Segment Start: Data for processing

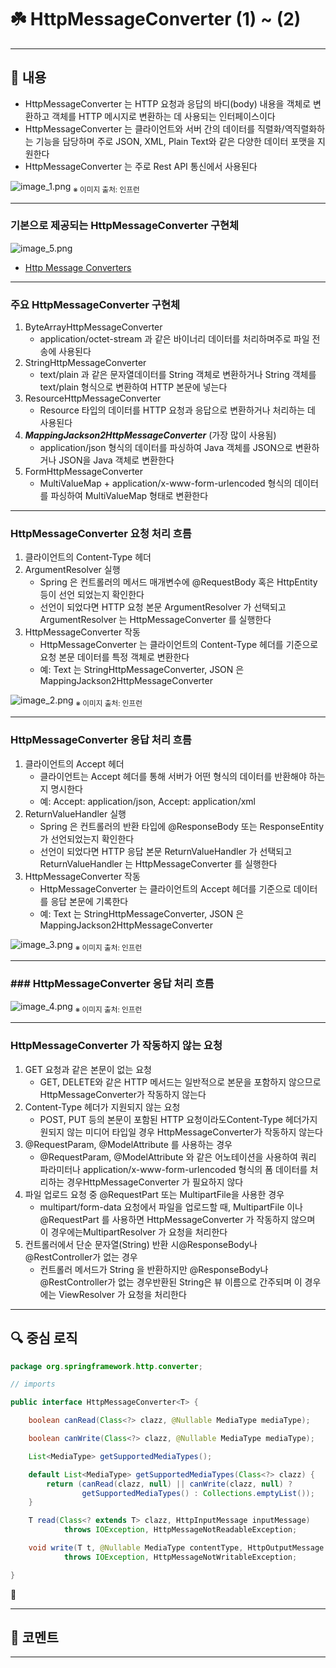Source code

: # ☘️ HttpMessageConverter (1) ~ (2)

---

## 📖 내용

- HttpMessageConverter 는 HTTP 요청과 응답의 바디(body) 내용을 객체로 변환하고 객체를 HTTP 메시지로 변환하는 데 사용되는 인터페이스이다
- HttpMessageConverter 는 클라이언트와 서버 간의 데이터를 직렬화/역직렬화하는 기능을 담당하며 주로 JSON, XML, Plain Text와 같은 다양한 데이터 포맷을 지원한다
- HttpMessageConverter 는 주로 Rest API 통신에서 사용된다

![image_1.png](image_1.png)
<sub>※ 이미지 출처: 인프런</sub>

---

### 기본으로 제공되는 HttpMessageConverter 구현체

![image_5.png](image_5.png)

- [Http Message Converters](https://www.baeldung.com/spring-httpmessageconverter-rest)

---

### 주요 HttpMessageConverter 구현체

1. ByteArrayHttpMessageConverter
   - application/octet-stream 과 같은 바이너리 데이터를 처리하며주로 파일 전송에 사용된다
2. StringHttpMessageConverter
   - text/plain 과 같은 문자열데이터를 String 객체로 변환하거나 String 객체를 text/plain 형식으로 변환하여 HTTP 본문에 넣는다
3. ResourceHttpMessageConverter
   - Resource 타입의 데이터를 HTTP 요청과 응답으로 변환하거나 처리하는 데 사용된다
4. ***MappingJackson2HttpMessageConverter*** (가장 많이 사용됨)
   - application/json 형식의 데이터를 파싱하여 Java 객체를 JSON으로 변환하거나 JSON을 Java 객체로 변환한다
5. FormHttpMessageConverter
   - MultiValueMap + application/x-www-form-urlencoded 형식의 데이터를 파싱하여 MultiValueMap 형태로 변환한다

---

### HttpMessageConverter 요청 처리 흐름
1. 클라이언트의 Content-Type 헤더
2. ArgumentResolver 실행
   - Spring 은 컨트롤러의 메서드 매개변수에 @RequestBody 혹은 HttpEntity 등이 선언 되었는지 확인한다
   - 선언이 되었다면 HTTP 요청 본문 ArgumentResolver 가 선택되고 ArgumentResolver 는 HttpMessageConverter 를 실행한다
3. HttpMessageConverter 작동
   - HttpMessageConverter 는 클라이언트의 Content-Type 헤더를 기준으로 요청 본문 데이터를 특정 객체로 변환한다
   - 예: Text 는 StringHttpMessageConverter, JSON 은 MappingJackson2HttpMessageConverter

![image_2.png](image_2.png)
<sub>※ 이미지 출처: 인프런</sub>

---

### HttpMessageConverter 응답 처리 흐름
1. 클라이언트의 Accept 헤더
   - 클라이언트는 Accept 헤더를 통해 서버가 어떤 형식의 데이터를 반환해야 하는지 명시한다
   - 예: Accept: application/json, Accept: application/xml
2. ReturnValueHandler 실행
   - Spring 은 컨트롤러의 반환 타입에 @ResponseBody 또는 ResponseEntity 가 선언되었는지 확인한다
   - 선언이 되었다면 HTTP 응답 본문 ReturnValueHandler 가 선택되고 ReturnValueHandler 는 HttpMessageConverter 를 실행한다
3. HttpMessageConverter 작동
   - HttpMessageConverter 는 클라이언트의 Accept 헤더를 기준으로 데이터를 응답 본문에 기록한다
   - 예: Text 는 StringHttpMessageConverter, JSON 은 MappingJackson2HttpMessageConverter

![image_3.png](image_3.png)
<sub>※ 이미지 출처: 인프런</sub>

---

### ### HttpMessageConverter 응답 처리 흐름
![image_4.png](image_4.png)
<sub>※ 이미지 출처: 인프런</sub>

---

### HttpMessageConverter 가 작동하지 않는 요청

1. GET 요청과 같은 본문이 없는 요청
   - GET, DELETE와 같은 HTTP 메서드는 일반적으로 본문을 포함하지 않으므로 HttpMessageConverter가 작동하지 않는다
2. Content-Type 헤더가 지원되지 않는 요청
   - POST, PUT 등의 본문이 포함된 HTTP 요청이라도Content-Type 헤더가지원되지 않는 미디어 타입일 경우 HttpMessageConverter가 작동하지 않는다
3. @RequestParam, @ModelAttribute 를 사용하는 경우
   - @RequestParam, @ModelAttribute 와 같은 어노테이션을 사용하여 쿼리 파라미터나 application/x-www-form-urlencoded 형식의 폼 데이터를 처리하는 경우HttpMessageConverter 가 필요하지 않다
4. 파일 업로드 요청 중 @RequestPart 또는 MultipartFile을 사용한 경우
   - multipart/form-data 요청에서 파일을 업로드할 때, MultipartFile 이나 @RequestPart 를 사용하면 HttpMessageConverter 가 작동하지 않으며 이 경우에는MultipartResolver 가 요청을 처리한다
5. 컨트롤러에서 단순 문자열(String) 반환 시@ResponseBody나 @RestController가 없는 경우
   - 컨트롤러 메서드가 String 을 반환하지만 @ResponseBody나 @RestController가 없는 경우반환된 String은 뷰 이름으로 간주되며 이 경우에는 ViewResolver 가 요청을 처리한다

---

## 🔍 중심 로직

```java
package org.springframework.http.converter;

// imports

public interface HttpMessageConverter<T> {

	boolean canRead(Class<?> clazz, @Nullable MediaType mediaType);

	boolean canWrite(Class<?> clazz, @Nullable MediaType mediaType);

	List<MediaType> getSupportedMediaTypes();

	default List<MediaType> getSupportedMediaTypes(Class<?> clazz) {
		return (canRead(clazz, null) || canWrite(clazz, null) ?
				getSupportedMediaTypes() : Collections.emptyList());
	}

	T read(Class<? extends T> clazz, HttpInputMessage inputMessage)
			throws IOException, HttpMessageNotReadableException;

	void write(T t, @Nullable MediaType contentType, HttpOutputMessage outputMessage)
			throws IOException, HttpMessageNotWritableException;

}
```

📌

---

## 💬 코멘트

---
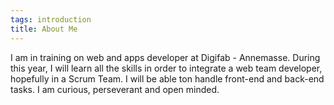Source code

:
 ```yaml
---
tags: introduction
title: About Me
---
```


I am in training on web and apps developer at Digifab - Annemasse. During this year, I will learn all the skills in order to integrate a web team developer, hopefully in a Scrum Team.
I will be able ton handle front-end and back-end tasks. I am curious, perseverant and open minded.
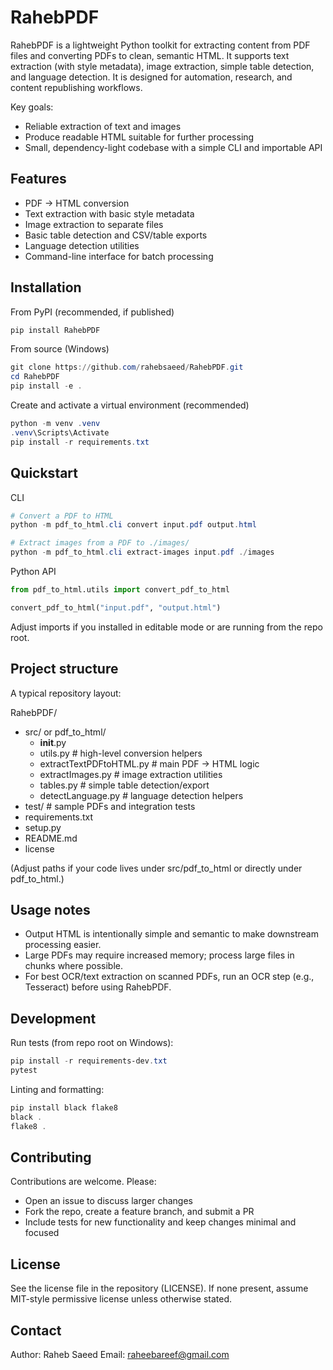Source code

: # RahebPDF

RahebPDF is a lightweight Python toolkit for extracting content from PDF files and converting PDFs to clean, semantic HTML. It supports text extraction (with style metadata), image extraction, simple table detection, and language detection. It is designed for automation, research, and content republishing workflows.

Key goals:
- Reliable extraction of text and images
- Produce readable HTML suitable for further processing
- Small, dependency-light codebase with a simple CLI and importable API

## Features

- PDF → HTML conversion
- Text extraction with basic style metadata
- Image extraction to separate files
- Basic table detection and CSV/table exports
- Language detection utilities
- Command-line interface for batch processing

## Installation

From PyPI (recommended, if published)
```powershell
pip install RahebPDF
```

From source (Windows)
```powershell
git clone https://github.com/rahebsaeed/RahebPDF.git
cd RahebPDF
pip install -e .
```

Create and activate a virtual environment (recommended)
```powershell
python -m venv .venv
.venv\Scripts\Activate
pip install -r requirements.txt
```

## Quickstart

CLI
```powershell
# Convert a PDF to HTML
python -m pdf_to_html.cli convert input.pdf output.html

# Extract images from a PDF to ./images/
python -m pdf_to_html.cli extract-images input.pdf ./images
```

Python API
```python
from pdf_to_html.utils import convert_pdf_to_html

convert_pdf_to_html("input.pdf", "output.html")
```

Adjust imports if you installed in editable mode or are running from the repo root.

## Project structure

A typical repository layout:

RahebPDF/
- src/ or pdf_to_html/
  - __init__.py
  - utils.py                # high-level conversion helpers
  - extractTextPDFtoHTML.py # main PDF → HTML logic
  - extractImages.py        # image extraction utilities
  - tables.py               # simple table detection/export
  - detectLanguage.py       # language detection helpers
- test/                     # sample PDFs and integration tests
- requirements.txt
- setup.py
- README.md
- license

(Adjust paths if your code lives under src/pdf_to_html or directly under pdf_to_html.)

## Usage notes

- Output HTML is intentionally simple and semantic to make downstream processing easier.
- Large PDFs may require increased memory; process large files in chunks where possible.
- For best OCR/text extraction on scanned PDFs, run an OCR step (e.g., Tesseract) before using RahebPDF.

## Development

Run tests (from repo root on Windows):
```powershell
pip install -r requirements-dev.txt
pytest
```

Linting and formatting:
```powershell
pip install black flake8
black .
flake8 .
```

## Contributing

Contributions are welcome. Please:
- Open an issue to discuss larger changes
- Fork the repo, create a feature branch, and submit a PR
- Include tests for new functionality and keep changes minimal and focused

## License

See the license file in the repository (LICENSE). If none present, assume MIT-style permissive license unless otherwise stated.

## Contact

Author: Raheb Saeed
Email: raheebareef@gmail.com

Segment End: Data for processing

Copy each line in the listing where "utils" appears.

Finished task.
from pdf_to_html.utils import convert_pdf_to_html
  - utils.py                # high-level conversion helpers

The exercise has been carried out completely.